Ever since i have started keeping fish, i have noticed that when my water level drops, it leaves a milky white residue behind, which is terrible to get rid of, and usually leaves a white line wherever the water level is. 

Our pH in the area is usually around 8.0 

Is this due to the water hardness? I am going to be having an open topped rimless co2 planted tank. How could i prevent this? Would the co2 do enough to prevent this?


----------



## Nathaniel Whiteside (7 Jan 2014)

Yes, it's your water hardness. 
Reducing mineral content of your water is the only method, by means of an RO unit / dosing less fertilisers.
No, co2 will not affect this, as it's a mineral content problem as oppose to PH problem.

Darrel will be along with the order that salts dry around the rim, as it drys out in a certain order, starting with the least hydrate-able, through to the most. The less easily a salt is hydrated, means the quicker it drys out on the rim.

I should have listened more in chem, but the more I concentrated on the teacher, the more I wanted to strangle him. He was a moron


----------



## Dominic (7 Jan 2014)

is there any other way around this apart from using r.o water? Or at least, less r.o water? And i do not dose fertilisers on my current tank as it is just an ordinary fish tank at the moment with some plants chucked in. 

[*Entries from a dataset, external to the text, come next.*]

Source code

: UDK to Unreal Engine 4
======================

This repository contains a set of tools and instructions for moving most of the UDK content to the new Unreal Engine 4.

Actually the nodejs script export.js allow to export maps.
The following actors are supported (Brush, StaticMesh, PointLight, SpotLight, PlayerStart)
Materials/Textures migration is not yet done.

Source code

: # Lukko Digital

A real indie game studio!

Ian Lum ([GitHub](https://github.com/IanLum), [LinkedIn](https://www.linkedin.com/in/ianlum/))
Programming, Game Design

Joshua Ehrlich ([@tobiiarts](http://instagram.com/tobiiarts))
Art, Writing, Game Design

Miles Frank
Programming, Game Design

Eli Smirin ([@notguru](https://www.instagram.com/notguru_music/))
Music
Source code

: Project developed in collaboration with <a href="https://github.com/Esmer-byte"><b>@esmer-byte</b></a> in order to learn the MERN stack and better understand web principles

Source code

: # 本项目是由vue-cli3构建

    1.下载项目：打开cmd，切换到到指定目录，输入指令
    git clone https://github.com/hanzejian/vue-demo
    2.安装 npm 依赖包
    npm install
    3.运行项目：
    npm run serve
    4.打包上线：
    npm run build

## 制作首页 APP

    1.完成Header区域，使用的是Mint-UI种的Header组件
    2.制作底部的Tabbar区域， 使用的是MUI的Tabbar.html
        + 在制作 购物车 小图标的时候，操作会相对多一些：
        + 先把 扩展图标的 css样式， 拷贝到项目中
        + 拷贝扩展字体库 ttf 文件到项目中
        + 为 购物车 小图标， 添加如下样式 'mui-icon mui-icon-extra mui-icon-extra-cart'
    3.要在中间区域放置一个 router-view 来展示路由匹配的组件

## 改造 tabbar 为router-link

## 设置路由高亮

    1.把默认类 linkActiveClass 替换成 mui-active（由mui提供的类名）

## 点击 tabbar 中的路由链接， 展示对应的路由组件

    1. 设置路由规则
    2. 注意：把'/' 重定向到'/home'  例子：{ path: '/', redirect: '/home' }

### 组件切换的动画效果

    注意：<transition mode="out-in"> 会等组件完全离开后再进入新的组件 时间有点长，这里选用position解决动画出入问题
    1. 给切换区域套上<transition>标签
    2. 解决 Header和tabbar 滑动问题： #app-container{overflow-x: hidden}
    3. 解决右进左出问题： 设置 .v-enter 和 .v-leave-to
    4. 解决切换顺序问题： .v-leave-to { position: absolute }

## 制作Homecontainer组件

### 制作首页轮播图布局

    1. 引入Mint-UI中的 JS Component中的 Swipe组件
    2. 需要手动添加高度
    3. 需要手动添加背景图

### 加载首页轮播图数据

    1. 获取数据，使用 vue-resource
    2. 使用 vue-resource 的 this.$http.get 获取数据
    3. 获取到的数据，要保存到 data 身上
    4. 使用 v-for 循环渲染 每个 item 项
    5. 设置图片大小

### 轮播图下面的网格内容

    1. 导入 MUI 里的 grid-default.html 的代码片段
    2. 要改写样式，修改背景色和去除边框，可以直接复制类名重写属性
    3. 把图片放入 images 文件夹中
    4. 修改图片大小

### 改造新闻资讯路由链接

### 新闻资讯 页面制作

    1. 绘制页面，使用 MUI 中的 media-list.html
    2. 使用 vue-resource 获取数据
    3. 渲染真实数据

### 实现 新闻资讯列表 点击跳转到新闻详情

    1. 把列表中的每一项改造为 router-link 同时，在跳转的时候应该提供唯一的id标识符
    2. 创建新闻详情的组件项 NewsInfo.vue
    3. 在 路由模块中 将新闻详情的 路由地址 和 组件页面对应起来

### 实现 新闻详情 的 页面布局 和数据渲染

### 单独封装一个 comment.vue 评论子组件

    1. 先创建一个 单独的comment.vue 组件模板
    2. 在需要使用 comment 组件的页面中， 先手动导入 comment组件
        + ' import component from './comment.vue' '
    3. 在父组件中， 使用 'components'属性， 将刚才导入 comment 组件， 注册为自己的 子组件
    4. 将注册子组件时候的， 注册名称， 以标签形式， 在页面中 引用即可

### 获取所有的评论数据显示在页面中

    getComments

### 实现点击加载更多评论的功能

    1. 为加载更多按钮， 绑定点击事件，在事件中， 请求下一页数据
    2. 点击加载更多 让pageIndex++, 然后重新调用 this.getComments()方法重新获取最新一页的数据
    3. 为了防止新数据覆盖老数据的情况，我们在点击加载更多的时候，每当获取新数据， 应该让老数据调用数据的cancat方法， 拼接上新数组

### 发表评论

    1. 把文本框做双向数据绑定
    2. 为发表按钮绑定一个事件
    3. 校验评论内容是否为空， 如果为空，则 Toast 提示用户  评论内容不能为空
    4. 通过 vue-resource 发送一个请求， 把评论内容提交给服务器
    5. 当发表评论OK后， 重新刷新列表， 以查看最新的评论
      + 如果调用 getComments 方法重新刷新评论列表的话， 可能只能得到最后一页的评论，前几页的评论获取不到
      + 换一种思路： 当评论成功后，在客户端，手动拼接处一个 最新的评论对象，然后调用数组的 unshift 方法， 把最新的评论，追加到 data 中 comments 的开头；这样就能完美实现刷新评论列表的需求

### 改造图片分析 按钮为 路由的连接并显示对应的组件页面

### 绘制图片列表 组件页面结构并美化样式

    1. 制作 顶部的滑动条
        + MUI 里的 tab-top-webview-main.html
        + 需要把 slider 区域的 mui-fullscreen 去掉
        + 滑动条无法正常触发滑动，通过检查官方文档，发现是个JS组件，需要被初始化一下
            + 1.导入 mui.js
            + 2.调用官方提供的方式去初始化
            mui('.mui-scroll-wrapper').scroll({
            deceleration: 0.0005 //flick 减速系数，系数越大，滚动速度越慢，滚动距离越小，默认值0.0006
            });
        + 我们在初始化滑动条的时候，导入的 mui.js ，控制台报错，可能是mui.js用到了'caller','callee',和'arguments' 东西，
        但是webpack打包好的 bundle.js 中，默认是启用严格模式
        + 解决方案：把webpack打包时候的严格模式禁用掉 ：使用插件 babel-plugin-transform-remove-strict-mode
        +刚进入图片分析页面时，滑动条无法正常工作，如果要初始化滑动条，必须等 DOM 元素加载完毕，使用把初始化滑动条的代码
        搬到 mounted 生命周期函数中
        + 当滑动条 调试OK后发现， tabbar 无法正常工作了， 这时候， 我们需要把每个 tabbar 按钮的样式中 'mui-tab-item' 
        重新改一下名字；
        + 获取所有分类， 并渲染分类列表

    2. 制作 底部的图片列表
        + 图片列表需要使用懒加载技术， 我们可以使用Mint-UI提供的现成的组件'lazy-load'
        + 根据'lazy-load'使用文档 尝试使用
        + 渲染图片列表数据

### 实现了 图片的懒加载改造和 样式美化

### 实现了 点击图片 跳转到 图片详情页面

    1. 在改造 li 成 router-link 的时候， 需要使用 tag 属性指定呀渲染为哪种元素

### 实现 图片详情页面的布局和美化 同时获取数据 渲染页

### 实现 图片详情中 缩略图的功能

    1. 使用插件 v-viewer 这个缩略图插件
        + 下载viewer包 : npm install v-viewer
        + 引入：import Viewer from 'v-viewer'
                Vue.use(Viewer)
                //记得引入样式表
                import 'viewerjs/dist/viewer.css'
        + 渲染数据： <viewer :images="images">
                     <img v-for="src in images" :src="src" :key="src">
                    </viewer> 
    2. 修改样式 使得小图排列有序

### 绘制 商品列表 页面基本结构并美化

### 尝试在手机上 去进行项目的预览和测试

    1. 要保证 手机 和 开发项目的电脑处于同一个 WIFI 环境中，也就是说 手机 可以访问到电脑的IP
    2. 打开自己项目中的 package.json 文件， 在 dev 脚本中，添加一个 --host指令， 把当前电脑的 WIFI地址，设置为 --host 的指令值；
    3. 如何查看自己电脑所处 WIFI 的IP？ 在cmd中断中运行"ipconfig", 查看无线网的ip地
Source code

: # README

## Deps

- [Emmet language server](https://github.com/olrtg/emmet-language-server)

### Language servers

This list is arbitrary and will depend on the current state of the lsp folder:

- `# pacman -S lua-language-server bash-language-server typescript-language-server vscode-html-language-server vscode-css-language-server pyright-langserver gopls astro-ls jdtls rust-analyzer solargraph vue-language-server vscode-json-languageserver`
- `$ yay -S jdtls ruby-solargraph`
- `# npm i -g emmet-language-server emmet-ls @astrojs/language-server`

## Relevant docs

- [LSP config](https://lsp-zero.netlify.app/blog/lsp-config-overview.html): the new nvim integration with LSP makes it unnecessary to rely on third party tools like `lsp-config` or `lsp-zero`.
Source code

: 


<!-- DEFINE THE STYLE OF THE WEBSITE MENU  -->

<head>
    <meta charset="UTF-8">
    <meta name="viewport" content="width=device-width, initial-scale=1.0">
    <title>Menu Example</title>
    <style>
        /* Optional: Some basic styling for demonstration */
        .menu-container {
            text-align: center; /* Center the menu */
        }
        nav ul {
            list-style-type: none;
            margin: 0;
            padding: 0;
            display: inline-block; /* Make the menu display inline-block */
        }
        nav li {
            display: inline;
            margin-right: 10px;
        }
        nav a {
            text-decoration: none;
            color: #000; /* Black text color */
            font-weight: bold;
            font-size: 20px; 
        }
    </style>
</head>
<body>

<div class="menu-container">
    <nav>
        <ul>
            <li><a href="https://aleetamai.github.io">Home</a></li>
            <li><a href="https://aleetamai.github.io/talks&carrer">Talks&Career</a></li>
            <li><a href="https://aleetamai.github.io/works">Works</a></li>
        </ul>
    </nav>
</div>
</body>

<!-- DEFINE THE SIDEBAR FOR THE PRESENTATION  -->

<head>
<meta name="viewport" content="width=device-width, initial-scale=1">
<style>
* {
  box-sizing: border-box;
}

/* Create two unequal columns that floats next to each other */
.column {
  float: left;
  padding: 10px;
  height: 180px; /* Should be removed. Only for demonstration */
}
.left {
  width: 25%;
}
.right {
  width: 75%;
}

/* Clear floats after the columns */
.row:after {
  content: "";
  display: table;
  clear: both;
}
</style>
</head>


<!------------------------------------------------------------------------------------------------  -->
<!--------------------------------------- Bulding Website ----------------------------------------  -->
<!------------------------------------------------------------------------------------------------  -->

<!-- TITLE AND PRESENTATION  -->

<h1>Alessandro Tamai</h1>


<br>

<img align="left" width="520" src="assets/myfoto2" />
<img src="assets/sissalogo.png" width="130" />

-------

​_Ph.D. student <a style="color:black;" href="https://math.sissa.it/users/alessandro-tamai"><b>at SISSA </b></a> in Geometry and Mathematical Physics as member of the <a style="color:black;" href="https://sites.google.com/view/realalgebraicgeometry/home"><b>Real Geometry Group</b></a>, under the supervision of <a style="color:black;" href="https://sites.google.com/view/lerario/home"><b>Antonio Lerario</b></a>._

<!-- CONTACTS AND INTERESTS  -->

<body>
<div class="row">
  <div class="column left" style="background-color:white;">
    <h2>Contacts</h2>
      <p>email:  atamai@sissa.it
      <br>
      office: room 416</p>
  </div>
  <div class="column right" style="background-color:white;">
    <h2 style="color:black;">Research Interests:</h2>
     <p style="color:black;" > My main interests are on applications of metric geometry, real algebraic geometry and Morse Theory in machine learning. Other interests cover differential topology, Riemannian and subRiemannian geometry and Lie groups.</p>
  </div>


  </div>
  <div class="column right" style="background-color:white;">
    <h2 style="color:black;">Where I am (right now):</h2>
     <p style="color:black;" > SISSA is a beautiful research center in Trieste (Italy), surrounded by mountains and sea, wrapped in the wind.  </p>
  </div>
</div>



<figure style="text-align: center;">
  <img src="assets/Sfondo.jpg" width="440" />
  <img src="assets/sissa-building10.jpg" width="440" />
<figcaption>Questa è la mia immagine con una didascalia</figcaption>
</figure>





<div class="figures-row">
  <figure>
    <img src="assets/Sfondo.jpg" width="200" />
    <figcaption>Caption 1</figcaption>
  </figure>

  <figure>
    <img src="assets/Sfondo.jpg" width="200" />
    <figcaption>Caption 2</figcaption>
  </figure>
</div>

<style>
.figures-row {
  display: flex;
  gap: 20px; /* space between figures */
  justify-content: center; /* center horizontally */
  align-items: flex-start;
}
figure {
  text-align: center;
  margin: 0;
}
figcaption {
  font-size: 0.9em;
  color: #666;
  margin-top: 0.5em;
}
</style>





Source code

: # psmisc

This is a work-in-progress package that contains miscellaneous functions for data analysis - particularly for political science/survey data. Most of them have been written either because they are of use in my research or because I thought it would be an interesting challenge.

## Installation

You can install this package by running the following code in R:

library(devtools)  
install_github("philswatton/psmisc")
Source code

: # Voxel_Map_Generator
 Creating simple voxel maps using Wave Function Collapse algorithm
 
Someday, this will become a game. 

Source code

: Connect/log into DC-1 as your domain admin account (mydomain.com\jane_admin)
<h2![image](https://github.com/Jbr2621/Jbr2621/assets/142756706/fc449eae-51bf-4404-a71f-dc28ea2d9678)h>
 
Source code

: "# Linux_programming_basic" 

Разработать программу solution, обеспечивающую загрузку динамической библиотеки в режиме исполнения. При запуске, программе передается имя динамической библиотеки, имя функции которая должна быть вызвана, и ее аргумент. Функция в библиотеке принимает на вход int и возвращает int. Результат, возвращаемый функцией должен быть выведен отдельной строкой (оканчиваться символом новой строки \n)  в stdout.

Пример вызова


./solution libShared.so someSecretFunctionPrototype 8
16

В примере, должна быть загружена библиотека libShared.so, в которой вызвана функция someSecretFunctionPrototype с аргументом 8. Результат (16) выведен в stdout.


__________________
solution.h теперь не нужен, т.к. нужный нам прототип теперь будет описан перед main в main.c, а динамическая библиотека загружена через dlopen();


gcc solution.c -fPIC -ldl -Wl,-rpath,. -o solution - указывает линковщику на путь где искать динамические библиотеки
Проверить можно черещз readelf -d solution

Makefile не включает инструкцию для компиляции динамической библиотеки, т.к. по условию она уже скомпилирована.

And does this mean that every time i do a water change, i would need to use r.o water?


----------



## Ady34 (8 Jan 2014)

Hi,
other than reducing hardness your only other option is to regularly top up the tank so the limescale deposit will be less noticable as it tends to follow a reducing waterline. Either top up daily or use an auto top up system to reduce the unsightliness. You may still get a little residue above the water line, but not nearly as bad as when it drops a cm or two.
Also in a planted tank deposits are likely even with soft water as the salts we add as fertilisers are left behind in the same way.
Cheerio,
Ady.


----------



## Dominic (8 Jan 2014)

Ok, thank you for your advice ady! I just wonder how everyone on here keep their rimless open topped tanks so clear of limescale etc. 

Do you think the co2 would lower the ph enough?


----------



## Andy D (8 Jan 2014)

I mix RO with tap water to reduce the hardness but this is more to suit the fish I keep rather than to reduce the effect of limescale.

Regular cleaning with a fairly soft scouring pad normally does the trick though.


----------



## Ady34 (8 Jan 2014)

Dominic said:


> Ok, thank you for your advice ady! I just wonder how everyone on here keep their rimless open topped tanks so clear of limescale etc.
> ?


Good old fashioned elbow grease!
Razor blade, careful of the sealer!scourers as said above and vinegar on a cloth during water change can all work


----------



## tim (8 Jan 2014)

Dominic said:


> Ok, thank you for your advice ady! I just wonder how everyone on here keep their rimless open topped tanks so clear of limescale etc.
> 
> Do you think the co2 would lower the ph enough?


I don't unless I'm due to take a picture


----------



## Dominic (8 Jan 2014)

ahhhhhh i see what you did there guys  haha okay fair enough


----------